Venían. Estaban muy arregladas. Magalena, porque Beba nunca se descompuso. Magalena era otra. Es decir, era la misma, igual a sí misma, idéntica, la de antes.
—Tenemos que irno —dijo la tía o Beba Martínez o Babel, en su lengua confundida—. Se hace tardísimo en la noche.

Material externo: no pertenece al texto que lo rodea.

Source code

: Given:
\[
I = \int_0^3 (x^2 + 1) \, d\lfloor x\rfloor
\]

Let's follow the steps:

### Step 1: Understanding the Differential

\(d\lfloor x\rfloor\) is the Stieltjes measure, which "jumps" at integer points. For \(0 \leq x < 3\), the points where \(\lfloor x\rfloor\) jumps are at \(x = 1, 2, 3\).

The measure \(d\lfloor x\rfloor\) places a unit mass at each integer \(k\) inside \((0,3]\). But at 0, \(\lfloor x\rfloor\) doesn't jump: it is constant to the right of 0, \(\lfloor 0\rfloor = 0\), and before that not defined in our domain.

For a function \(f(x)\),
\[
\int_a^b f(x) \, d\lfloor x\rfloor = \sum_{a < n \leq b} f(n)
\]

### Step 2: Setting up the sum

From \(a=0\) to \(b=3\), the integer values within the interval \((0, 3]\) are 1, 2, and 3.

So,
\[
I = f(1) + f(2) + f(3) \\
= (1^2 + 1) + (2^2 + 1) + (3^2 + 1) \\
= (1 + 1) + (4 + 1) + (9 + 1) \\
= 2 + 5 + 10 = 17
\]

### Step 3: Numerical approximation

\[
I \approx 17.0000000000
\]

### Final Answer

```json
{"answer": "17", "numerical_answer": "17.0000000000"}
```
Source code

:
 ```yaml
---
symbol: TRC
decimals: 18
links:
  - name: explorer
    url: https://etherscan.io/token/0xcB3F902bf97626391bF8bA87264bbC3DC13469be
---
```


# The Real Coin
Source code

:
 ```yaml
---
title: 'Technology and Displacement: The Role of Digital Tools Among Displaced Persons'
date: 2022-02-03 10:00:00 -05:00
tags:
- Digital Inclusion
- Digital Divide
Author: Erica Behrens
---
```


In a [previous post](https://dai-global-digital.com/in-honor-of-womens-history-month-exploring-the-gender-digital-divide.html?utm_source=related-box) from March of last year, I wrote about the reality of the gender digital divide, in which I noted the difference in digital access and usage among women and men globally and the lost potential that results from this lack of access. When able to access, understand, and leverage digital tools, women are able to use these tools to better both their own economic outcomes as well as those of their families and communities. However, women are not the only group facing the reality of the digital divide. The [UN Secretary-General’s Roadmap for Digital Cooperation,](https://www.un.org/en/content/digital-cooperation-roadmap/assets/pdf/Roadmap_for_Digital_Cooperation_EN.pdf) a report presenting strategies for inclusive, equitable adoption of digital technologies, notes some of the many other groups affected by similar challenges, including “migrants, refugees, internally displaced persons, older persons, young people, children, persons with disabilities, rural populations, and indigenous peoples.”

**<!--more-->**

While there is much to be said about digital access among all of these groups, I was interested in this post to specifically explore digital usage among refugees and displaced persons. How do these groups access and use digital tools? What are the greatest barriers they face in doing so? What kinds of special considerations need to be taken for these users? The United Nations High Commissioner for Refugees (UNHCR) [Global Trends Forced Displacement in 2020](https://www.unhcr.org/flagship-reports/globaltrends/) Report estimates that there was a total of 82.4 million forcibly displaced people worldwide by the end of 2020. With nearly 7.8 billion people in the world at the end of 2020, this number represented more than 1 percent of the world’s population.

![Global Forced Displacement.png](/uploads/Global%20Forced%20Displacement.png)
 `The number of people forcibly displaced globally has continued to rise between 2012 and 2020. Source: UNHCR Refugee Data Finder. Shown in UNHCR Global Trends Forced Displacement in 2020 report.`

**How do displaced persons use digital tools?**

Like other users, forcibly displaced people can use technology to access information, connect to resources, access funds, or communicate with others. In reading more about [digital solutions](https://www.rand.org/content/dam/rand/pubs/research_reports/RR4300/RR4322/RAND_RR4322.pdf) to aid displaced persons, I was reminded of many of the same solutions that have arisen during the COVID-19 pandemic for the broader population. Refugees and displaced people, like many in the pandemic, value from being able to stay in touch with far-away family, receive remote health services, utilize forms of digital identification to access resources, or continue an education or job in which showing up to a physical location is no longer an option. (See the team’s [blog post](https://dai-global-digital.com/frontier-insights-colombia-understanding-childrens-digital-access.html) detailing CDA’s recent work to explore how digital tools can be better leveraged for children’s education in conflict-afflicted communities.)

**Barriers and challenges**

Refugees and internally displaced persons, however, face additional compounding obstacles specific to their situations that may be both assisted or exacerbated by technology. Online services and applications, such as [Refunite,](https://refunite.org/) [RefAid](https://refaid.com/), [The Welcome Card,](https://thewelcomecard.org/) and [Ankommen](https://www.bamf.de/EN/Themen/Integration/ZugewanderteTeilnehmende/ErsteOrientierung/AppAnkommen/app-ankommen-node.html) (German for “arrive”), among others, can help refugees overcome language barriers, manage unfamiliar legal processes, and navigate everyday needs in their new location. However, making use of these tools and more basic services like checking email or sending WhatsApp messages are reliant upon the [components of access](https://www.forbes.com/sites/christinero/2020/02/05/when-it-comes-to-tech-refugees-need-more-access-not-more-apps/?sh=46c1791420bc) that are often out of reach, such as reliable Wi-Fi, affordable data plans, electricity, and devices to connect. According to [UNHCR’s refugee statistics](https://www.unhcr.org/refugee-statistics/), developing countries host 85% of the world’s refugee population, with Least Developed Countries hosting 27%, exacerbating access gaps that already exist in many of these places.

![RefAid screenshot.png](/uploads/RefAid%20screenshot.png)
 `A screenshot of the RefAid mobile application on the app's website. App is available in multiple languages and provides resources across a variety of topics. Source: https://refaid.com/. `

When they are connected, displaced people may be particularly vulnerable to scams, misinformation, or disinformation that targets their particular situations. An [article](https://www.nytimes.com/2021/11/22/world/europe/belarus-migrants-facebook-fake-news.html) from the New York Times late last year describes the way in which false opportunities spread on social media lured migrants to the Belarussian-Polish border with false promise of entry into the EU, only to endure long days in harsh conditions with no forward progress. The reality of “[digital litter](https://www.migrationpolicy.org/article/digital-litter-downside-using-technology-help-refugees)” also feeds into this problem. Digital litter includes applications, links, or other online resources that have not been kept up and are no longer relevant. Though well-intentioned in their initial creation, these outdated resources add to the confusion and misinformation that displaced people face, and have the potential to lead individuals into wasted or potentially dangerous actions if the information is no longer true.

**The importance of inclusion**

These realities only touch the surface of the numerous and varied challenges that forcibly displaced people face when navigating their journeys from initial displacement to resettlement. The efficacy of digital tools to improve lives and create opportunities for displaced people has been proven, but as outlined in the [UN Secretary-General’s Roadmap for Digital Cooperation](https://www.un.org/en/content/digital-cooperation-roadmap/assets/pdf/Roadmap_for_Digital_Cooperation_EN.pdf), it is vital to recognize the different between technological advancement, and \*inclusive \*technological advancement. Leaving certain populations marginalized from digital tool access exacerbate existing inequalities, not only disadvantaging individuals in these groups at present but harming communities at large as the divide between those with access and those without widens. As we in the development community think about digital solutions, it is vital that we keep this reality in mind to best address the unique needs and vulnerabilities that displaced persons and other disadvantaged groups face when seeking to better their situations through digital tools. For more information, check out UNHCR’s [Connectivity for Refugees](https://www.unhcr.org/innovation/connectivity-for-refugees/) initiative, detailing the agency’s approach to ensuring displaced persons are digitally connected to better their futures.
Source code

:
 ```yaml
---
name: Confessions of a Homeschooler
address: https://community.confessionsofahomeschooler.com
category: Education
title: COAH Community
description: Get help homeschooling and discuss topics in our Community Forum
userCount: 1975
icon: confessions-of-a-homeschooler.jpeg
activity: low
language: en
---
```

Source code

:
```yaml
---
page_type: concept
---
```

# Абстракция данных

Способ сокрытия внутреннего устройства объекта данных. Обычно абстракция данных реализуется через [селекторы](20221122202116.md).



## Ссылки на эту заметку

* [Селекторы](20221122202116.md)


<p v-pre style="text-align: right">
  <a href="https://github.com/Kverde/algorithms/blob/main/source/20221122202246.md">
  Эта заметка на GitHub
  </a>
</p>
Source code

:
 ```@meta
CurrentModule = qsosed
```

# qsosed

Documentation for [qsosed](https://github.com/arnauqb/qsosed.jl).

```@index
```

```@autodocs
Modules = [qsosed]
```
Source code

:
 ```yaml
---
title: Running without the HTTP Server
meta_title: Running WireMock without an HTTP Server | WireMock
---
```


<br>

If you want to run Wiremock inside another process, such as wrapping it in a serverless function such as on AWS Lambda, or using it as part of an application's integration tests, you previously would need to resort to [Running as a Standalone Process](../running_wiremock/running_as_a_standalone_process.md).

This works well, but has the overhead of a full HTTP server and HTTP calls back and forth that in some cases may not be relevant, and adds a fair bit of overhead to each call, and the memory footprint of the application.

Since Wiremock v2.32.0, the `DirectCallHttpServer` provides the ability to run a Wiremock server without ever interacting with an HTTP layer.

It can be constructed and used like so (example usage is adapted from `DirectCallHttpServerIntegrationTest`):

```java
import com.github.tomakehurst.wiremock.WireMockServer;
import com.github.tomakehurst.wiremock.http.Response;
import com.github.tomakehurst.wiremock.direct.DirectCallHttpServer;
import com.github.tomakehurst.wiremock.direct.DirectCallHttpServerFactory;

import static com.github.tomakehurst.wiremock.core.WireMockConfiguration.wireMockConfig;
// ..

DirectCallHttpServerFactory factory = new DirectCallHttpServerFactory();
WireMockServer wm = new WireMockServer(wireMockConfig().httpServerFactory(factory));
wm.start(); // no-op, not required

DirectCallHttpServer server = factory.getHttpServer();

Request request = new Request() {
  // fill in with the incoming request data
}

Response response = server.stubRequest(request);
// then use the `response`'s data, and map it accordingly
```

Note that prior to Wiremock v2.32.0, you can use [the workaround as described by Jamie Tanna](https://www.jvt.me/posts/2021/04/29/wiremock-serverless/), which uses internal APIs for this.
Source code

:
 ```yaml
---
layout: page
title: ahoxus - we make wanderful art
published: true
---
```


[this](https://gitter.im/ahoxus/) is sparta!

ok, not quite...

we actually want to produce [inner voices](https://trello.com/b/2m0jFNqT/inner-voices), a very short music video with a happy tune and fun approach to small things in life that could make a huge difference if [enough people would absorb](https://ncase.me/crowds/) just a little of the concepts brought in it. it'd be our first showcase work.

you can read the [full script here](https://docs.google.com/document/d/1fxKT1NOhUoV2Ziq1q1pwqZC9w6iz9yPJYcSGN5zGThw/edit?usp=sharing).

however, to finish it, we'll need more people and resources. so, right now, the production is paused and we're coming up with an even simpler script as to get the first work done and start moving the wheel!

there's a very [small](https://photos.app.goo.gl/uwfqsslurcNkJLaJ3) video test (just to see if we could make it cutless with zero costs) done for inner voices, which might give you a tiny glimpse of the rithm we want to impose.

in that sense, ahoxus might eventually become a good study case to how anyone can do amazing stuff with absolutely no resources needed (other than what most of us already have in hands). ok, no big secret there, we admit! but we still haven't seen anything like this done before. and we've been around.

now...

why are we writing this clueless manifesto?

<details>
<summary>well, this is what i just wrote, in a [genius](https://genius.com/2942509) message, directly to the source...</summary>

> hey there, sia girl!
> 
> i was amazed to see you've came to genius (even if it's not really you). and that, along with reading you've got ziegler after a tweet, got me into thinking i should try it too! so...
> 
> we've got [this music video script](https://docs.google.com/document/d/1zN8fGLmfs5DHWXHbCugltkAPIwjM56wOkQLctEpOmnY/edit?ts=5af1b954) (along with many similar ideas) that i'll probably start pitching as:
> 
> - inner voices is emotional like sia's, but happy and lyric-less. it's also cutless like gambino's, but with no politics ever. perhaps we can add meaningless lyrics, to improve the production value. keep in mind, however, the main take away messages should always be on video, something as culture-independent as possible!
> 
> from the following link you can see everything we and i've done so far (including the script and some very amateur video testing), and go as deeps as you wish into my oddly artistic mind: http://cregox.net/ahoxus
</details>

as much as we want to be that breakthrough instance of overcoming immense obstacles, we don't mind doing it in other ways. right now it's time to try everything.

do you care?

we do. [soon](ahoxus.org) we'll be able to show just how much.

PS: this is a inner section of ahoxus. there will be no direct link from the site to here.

Qué retórica. Gimme the gist of it, Ma’am, the gift to is, the key o’it, the code. Cué dijo bueno y pidió la cuenta y pagó con el dinero de Rine. Regresamos a La Habana y dónde quieren señoritas que las deje dijo Hernando Cortés Cué y la tía dijo por donde nos encontraron vivimo terquísimo y Cué dijo bien y como lo cortés no quita lo bizarro le dijo a la tía que realmente estaba muy bien, toda ella, buenísima, que lo llamara y le dio su teléfono y lo repitió como un jingle hasta que la tía se aprendió el número y ella dijo que no prometía nada pero lo llamaría y llegamos a la Avenida de los Presidentes y las dejamos en la esquina de Quince y nos despedimos todos, amables, y Magalena se bajó sin siquiera apretárme la mano ni dejarme un billete amargo entre los dedos ni decirme su número de teléfono. Ni un arañazo, excepto los del recuerdo. Así es la vida. Hay gente afortunada. Algo las salva y jamás se meten en el castillo de Drácula y nunca leen demasiados libros de caballería, porque la lectura de las aventuras de Lanzarrota y de Amadís de Gaulle y del Caballero Blanco se sabe que siempre conduce a lo peor. Hay que seguir yendo, pasivos, al cine por lo menos las mujeres reales que hay allí conducen nada más que a la luneta. Son acomodadoras. Aunque quizás, allá en Suiza, un ruso blanco exilado varias veces tenga la opinión de que ellas también pueden conducir a lo peor. ¿Qué hacer entonces? ¿Quedarme con Kim Novak? ¿No es la masturbación lo peor? Por lo menos eso me decían cuando niño, que si tuberculizaba, que si ablandaba el cerebro, que si gastaba energía más que diez. Carajo. La vida conduce inevitablemente a lo peor.